- **Problem requirements**
Among the lines of the records below, copy those that hold the word "Master".

- **Records from a data collection**
▼

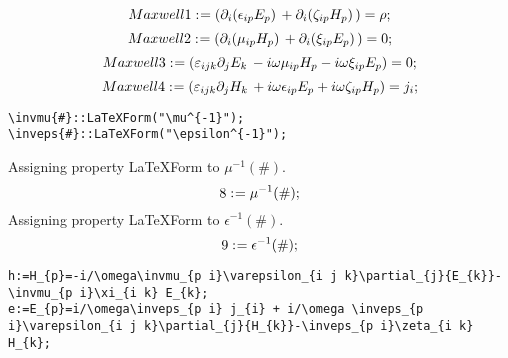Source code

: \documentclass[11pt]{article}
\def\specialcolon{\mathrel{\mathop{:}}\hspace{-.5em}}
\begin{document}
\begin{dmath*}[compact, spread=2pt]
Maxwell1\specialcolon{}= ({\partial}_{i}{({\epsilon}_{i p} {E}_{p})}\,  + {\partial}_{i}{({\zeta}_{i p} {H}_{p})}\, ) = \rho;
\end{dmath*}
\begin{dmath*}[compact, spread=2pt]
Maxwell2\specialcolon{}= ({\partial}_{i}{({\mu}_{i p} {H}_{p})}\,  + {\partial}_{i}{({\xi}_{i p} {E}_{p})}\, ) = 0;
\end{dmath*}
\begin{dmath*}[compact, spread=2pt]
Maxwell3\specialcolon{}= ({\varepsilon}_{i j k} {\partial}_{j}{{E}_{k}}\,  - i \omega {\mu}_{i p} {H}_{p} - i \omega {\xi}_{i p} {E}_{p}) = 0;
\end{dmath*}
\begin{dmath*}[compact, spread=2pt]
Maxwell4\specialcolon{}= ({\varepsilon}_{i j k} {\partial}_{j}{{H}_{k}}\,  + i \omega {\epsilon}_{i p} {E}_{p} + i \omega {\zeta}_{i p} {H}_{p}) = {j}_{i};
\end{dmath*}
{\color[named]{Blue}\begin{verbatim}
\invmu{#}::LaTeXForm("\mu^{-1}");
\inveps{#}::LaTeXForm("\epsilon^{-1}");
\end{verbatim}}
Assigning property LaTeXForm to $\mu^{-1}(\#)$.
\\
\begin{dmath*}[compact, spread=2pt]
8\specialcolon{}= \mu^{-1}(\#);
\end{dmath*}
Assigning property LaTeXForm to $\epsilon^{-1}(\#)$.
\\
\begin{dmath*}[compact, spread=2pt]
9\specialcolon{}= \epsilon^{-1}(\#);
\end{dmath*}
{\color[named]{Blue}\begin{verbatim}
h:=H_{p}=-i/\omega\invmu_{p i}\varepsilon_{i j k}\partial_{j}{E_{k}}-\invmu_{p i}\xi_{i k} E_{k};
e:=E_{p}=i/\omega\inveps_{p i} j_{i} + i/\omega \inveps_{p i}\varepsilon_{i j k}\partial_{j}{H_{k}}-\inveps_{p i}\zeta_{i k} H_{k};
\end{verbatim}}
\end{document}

▲
▼

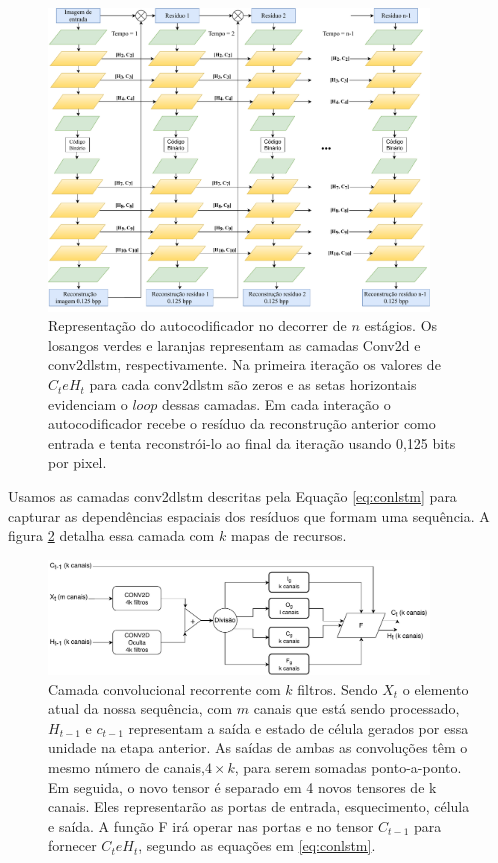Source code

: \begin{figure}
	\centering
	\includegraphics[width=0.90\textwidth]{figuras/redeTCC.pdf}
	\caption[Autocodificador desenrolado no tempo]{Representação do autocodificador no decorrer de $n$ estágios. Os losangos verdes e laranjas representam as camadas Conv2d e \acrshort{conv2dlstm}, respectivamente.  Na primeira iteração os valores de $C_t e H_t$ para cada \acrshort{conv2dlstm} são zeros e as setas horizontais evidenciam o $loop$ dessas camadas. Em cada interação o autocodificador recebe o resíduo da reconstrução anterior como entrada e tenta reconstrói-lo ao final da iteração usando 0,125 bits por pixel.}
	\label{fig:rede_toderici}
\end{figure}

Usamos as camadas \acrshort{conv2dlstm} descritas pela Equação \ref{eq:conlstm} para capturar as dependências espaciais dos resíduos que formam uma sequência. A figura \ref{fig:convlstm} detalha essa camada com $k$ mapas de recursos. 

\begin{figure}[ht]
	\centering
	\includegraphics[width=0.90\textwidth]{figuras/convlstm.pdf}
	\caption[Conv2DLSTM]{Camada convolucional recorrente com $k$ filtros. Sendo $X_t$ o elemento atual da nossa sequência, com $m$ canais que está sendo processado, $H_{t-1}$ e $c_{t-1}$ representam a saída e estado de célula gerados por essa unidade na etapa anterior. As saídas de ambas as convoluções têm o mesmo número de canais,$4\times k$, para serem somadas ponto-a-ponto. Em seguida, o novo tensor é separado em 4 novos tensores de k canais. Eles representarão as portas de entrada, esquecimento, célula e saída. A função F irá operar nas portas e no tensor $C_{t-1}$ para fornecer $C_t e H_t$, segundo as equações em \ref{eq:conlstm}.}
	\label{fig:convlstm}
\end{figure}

▲
▼

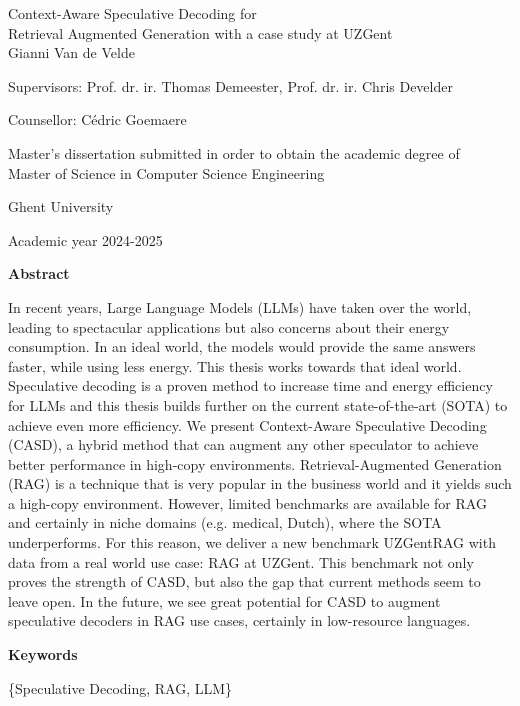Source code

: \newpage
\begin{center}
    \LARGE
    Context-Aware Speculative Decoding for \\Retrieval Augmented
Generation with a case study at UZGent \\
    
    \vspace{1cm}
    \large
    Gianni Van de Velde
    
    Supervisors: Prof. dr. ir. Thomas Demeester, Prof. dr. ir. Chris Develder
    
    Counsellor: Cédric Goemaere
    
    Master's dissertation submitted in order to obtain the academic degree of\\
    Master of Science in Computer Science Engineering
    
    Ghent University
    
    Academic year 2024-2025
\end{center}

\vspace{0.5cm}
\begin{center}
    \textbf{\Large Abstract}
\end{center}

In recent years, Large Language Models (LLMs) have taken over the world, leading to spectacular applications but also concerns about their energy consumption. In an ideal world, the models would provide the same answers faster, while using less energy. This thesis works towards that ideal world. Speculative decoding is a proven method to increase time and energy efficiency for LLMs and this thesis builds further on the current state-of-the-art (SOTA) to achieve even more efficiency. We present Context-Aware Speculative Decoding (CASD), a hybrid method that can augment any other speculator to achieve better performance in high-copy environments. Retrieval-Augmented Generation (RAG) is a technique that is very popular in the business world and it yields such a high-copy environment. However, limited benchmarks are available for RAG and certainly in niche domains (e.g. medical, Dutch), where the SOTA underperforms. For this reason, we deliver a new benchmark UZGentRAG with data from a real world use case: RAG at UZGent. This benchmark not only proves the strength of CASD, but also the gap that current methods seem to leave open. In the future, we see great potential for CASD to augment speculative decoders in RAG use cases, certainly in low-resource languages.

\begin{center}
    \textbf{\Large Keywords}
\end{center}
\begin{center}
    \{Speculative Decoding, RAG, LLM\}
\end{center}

▲

- **Result below**
    Master's dissertation submitted in order to obtain the academic degree of\\
    Master of Science in Computer Science Engineering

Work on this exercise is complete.